오미자 첨가 도라지 정과의 제조와 저장 중 품질 변화

  • Kwon, Hoo-Ja (Faculty of Herbal Food Cuisine & Nutrition, Daegu Haany University) ;
  • Park, Chan-Sung (Faculty of Herbal Food Cuisine & Nutrition, Daegu Haany University)
  • 권후자 (대구한의대학교 한방식품조리영양학부) ;
  • 박찬성 (대구한의대학교 한방식품조리영양학부)
  • Received : 2010.12.08
  • Accepted : 2011.05.06
  • Published : 2011.06.30

Abstract

The purpose of this research is to develop bellflower (Platycodon grandiforum) root Jeonggwa as a health food. The Omija (Schizandra chinensis Baillon) water extract with 0-8% (w/w) Jeonggwa added was stored at $25^{\circ}C$ for 12 weeks. The quality characteristics of Jeonggwa during storage were investigated. The Jeonggwa showed a lower pH and a higher acdity as the amount of Omija water extract that was added increased. The moisture content of Jeonggwa were rose from 15-18% to 16-22% within 2 weeks of storage, and remained at that level up to the end of storage.

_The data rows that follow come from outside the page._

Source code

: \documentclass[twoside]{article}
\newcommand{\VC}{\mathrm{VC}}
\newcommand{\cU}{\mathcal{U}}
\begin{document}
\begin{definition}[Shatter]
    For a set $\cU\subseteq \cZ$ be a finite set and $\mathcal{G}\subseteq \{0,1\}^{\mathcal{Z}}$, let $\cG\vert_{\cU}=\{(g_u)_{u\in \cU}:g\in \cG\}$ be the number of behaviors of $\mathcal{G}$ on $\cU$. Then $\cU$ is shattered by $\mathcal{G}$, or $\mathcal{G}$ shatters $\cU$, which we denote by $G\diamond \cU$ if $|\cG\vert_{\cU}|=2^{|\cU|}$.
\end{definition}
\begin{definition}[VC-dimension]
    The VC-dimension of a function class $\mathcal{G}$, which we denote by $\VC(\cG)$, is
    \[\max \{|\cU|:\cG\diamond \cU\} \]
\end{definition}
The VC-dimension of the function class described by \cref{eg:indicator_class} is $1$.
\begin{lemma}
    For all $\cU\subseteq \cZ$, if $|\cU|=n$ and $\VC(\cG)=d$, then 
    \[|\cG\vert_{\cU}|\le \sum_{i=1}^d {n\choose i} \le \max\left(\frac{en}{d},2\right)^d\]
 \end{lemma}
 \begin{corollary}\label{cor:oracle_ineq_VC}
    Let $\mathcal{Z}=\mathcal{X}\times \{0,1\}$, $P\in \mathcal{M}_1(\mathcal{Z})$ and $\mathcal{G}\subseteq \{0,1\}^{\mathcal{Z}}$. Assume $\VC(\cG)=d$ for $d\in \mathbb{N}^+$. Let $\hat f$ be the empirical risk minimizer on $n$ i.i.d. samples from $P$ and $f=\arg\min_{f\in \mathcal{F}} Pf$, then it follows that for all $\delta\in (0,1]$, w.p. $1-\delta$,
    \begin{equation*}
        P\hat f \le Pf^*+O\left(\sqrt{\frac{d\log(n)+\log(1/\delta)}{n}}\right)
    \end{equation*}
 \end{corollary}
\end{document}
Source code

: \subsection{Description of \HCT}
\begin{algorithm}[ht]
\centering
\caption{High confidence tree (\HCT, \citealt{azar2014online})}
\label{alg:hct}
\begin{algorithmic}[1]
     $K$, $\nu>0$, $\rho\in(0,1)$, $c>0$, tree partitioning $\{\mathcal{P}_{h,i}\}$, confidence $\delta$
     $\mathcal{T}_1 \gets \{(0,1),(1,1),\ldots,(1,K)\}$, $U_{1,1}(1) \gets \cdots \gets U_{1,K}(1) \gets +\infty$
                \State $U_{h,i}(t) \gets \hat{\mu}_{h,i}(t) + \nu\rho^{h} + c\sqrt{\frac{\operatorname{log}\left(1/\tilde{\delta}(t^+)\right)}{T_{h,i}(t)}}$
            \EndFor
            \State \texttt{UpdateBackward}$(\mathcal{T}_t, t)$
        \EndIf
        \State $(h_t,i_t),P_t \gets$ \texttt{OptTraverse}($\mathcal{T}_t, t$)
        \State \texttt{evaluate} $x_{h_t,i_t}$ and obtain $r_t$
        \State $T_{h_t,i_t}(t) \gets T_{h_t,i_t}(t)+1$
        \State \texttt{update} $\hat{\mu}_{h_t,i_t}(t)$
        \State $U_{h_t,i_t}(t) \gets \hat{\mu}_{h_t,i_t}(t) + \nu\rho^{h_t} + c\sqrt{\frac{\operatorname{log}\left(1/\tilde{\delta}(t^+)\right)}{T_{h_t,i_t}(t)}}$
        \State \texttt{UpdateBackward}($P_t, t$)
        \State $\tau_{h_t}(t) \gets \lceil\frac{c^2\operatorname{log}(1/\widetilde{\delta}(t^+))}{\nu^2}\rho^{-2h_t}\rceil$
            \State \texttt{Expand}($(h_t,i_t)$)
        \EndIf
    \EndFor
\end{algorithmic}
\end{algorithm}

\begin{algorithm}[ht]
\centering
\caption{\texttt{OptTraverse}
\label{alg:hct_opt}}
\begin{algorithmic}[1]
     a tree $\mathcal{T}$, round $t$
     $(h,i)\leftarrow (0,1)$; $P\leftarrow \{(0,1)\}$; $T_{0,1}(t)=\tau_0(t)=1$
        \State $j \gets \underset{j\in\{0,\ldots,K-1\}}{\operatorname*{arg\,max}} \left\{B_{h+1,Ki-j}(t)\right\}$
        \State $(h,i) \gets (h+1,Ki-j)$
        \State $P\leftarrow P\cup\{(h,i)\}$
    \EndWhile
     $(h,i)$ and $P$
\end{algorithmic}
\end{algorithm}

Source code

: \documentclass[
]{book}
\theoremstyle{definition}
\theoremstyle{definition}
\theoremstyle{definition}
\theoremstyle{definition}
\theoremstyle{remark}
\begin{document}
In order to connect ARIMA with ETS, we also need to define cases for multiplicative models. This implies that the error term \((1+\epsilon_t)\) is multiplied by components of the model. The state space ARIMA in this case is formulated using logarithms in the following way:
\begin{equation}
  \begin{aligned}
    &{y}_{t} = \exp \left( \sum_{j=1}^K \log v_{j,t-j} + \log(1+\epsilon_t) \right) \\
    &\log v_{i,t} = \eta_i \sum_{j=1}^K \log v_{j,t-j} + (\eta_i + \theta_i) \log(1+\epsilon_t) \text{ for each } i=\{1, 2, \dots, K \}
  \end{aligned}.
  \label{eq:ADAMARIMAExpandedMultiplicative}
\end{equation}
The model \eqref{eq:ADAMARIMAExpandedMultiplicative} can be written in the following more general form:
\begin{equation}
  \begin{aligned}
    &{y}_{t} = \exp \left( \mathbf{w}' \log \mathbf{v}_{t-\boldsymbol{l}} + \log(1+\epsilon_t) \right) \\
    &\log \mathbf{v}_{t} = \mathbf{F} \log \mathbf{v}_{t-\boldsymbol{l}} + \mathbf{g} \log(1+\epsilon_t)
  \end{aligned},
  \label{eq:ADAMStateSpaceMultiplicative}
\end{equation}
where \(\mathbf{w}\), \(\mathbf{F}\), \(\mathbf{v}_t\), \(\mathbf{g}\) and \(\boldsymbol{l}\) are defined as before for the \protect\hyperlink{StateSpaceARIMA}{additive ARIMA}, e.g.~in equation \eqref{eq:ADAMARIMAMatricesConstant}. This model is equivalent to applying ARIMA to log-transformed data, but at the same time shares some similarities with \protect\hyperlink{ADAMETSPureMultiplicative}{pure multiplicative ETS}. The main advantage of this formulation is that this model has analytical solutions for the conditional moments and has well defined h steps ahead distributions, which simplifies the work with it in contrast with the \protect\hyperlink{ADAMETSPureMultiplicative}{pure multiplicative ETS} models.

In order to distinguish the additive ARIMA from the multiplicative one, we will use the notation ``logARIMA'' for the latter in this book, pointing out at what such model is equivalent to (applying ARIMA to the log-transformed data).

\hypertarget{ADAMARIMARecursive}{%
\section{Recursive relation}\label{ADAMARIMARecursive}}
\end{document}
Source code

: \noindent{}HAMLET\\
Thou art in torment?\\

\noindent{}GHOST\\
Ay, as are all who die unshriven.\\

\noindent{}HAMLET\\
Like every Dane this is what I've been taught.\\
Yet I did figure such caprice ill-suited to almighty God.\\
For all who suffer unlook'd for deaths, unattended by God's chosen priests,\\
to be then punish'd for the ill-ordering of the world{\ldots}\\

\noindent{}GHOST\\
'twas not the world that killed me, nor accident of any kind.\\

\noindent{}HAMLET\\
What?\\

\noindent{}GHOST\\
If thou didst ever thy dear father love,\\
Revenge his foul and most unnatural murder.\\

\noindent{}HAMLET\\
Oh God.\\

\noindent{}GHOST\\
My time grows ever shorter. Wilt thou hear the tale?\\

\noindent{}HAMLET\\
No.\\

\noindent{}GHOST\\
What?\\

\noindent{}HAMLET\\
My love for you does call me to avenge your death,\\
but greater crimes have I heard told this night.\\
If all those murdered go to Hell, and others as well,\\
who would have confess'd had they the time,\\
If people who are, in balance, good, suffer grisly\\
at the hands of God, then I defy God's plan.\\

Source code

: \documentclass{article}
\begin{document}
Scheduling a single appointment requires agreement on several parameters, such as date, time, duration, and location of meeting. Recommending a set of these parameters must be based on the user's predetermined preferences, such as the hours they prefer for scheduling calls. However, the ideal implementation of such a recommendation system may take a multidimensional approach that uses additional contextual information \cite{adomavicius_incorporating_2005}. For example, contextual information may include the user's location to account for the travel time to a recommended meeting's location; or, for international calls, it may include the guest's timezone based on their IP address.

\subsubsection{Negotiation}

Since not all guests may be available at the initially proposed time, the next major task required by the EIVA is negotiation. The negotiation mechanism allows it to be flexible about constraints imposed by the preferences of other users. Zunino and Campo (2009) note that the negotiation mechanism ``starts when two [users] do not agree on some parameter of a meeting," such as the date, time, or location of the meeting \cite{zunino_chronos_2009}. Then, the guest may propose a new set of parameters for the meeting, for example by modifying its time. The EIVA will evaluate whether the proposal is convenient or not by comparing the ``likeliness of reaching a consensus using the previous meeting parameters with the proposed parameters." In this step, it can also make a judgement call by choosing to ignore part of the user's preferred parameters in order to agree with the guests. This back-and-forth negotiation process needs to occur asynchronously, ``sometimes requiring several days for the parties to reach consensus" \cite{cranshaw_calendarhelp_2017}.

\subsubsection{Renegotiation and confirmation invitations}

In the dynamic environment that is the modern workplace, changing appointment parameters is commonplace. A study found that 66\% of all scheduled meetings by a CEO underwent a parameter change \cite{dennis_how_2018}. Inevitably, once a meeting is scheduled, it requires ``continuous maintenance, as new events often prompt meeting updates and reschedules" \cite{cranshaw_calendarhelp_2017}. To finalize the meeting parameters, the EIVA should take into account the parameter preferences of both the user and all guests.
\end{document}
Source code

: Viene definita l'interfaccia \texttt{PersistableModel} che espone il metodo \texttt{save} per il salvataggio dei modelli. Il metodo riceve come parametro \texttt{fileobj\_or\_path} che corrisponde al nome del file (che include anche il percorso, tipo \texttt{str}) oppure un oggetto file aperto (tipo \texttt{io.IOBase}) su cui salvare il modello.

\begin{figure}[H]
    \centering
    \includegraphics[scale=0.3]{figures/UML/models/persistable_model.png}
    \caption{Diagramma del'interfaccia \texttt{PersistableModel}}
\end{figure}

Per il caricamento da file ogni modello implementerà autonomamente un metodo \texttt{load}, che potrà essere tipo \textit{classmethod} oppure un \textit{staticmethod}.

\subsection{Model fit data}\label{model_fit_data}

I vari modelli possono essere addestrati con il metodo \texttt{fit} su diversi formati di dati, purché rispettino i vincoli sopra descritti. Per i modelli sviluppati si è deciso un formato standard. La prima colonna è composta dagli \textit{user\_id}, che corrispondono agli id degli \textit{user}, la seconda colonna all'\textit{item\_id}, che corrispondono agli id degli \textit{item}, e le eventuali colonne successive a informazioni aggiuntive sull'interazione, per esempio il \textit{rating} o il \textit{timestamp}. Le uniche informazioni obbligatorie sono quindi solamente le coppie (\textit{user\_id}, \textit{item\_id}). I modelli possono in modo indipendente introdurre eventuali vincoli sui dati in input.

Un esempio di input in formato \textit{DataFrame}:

The total viable cells of bellflower root Jeonggwa were 2.1~2.3 log CFU/g and increased in number during storage but never exceeded 4 log CFU/g. The shelf life of the Jeonggwa was extended when the Omija extract was added. The lightness (L), redness (a) and yellowness (b) of the Jeonggwa during its storage at $25^{\circ}C$ were highest in control samples, and the values decreased with the increase in the Omija extract concentration (p<0.001). The mechanical evaluation of the Jeonggwa showed that various tested parameters fell during the storage at $25^{\circ}C$. The hardness and strength of the Jeonggwa significantly decreased as the Omija extract concentration rose (p<0.05). In the ensory evaluation tests, the acceptability of the Jeonggwa was optimal when 4~6% of Omija extract was added to it.